DuckDB reserves the right to change the JSON serialization for each expression as new versions of DuckDB are released.

Examples

For a database table with this schema.

Column Name Column Type Null Key Default Extra
title VARCHAR YES NULL NULL NULL
post_time TIMESTAMP WITH TIME ZONE YES NULL NULL NULL
score FLOAT YES NULL NULL NULL

Example 1 (String Comparison)

SELECT * FROM example_table WHERE title = 'Y Combinator';

Produces:

{
  "filters": [
    {
      "expression_class": "BOUND_COMPARISON",
      "type": "COMPARE_EQUAL",
      "alias": "",
      "query_location": 18446744073709552000,
      "left": {
        "expression_class": "BOUND_COLUMN_REF",
        "type": "BOUND_COLUMN_REF",
        "alias": "title",
        "query_location": 18446744073709552000,
        "return_type": {
          "id": "VARCHAR",
          "type_info": null
        },
        "binding": {
          "table_index": 0,
          "column_index": 0
        },
        "depth": 0
      },
      "right": {
        "expression_class": "BOUND_CONSTANT",
        "type": "VALUE_CONSTANT",
        "alias": "",
        "query_location": 18446744073709552000,
        "value": {
          "type": {
            "id": "VARCHAR",
            "type_info": null
          },
          "is_null": false,
          "value": "Y Combinator"
        }
      }
    }
  ],
  "column_binding_names_by_index": [
    "title",
    "post_time",
    "score"
  ]
}

Example 2 (Two predicates conjoined with an “or”)

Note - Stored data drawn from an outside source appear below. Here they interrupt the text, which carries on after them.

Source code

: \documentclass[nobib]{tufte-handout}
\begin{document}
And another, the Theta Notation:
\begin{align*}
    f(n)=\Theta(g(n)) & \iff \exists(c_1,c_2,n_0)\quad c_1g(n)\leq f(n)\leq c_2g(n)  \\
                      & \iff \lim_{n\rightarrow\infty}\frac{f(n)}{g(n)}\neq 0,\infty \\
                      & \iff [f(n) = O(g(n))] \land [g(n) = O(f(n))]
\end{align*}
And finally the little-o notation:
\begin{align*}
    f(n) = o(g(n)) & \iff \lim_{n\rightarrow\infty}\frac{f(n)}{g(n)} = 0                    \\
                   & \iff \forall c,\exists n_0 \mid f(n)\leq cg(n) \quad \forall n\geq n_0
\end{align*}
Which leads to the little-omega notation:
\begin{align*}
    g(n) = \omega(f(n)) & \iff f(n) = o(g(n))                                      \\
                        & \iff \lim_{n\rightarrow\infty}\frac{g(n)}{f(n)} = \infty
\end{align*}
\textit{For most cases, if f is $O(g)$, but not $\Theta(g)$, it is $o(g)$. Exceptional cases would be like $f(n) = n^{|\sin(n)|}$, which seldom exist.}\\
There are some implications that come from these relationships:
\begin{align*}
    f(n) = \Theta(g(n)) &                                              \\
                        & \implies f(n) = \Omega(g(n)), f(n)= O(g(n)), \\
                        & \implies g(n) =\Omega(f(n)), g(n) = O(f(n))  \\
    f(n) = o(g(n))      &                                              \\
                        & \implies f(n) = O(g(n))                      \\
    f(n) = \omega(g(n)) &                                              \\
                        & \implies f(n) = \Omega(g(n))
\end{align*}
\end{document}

SELECT * FROM example_table WHERE title in ('a', 'b', 'c') OR score > 500.0;

Produces:

{
  "filters": [
    {
      "expression_class": "BOUND_CONJUNCTION",
      "type": "CONJUNCTION_OR",
      "alias": "",
      "query_location": 74,
      "children": [
        {
          "expression_class": "BOUND_OPERATOR",
          "type": "COMPARE_IN",
          "alias": "",
          "query_location": 55,
          "return_type": {
            "id": "BOOLEAN",
            "type_info": null
          },
          "children": [
            {
              "expression_class": "BOUND_COLUMN_REF",
              "type": "BOUND_COLUMN_REF",
              "alias": "title",
              "query_location": 49,
              "return_type": {
                "id": "VARCHAR",
                "type_info": null
              },
              "binding": {
                "table_index": 0,
                "column_index": 0
              },
              "depth": 0
            },
            {
              "expression_class": "BOUND_CONSTANT",
              "type": "VALUE_CONSTANT",
              "alias": "",
              "query_location": 18446744073709552000,
              "value": {
                "type": {
                  "id": "VARCHAR",
                  "type_info": null
                },
                "is_null": false,
                "value": "a"
              }
            },
            {
              "expression_class": "BOUND_CONSTANT",
              "type": "VALUE_CONSTANT",
              "alias": "",
              "query_location": 18446744073709552000,
              "value": {
                "type": {
                  "id": "VARCHAR",
                  "type_info": null
                },
                "is_null": false,
                "value": "b"
              }
            },
            {
              "expression_class": "BOUND_CONSTANT",
              "type": "VALUE_CONSTANT",
              "alias": "",
              "query_location": 18446744073709552000,
              "value": {
                "type": {
                  "id": "VARCHAR",
                  "type_info": null
                },
                "is_null": false,
                "value": "c"
              }
            }
          ]
        },
        {
          "expression_class": "BOUND_COMPARISON",
          "type": "COMPARE_GREATERTHAN",
          "alias": "",
          "query_location": 83,
          "left": {
            "expression_class": "BOUND_COLUMN_REF",
            "type": "BOUND_COLUMN_REF",
            "alias": "score",
            "query_location": 77,
            "return_type": {
              "id": "FLOAT",
              "type_info": null
            },
            "binding": {
              "table_index": 0,
              "column_index": 1
            },
            "depth": 0
          },
          "right": {
            "expression_class": "BOUND_CONSTANT",
            "type": "VALUE_CONSTANT",
            "alias": "",
            "query_location": 18446744073709552000,
            "value": {
              "type": {
                "id": "FLOAT",
                "type_info": null
              },
              "is_null": false,
              "value": 500
            }
          }
        }
      ]
    }
  ],
  "column_binding_names_by_index": [
    "title",
    "score",
    "post_time"
  ]
}

Example 3 (Two predicates conjoined with an “and” and use of functions)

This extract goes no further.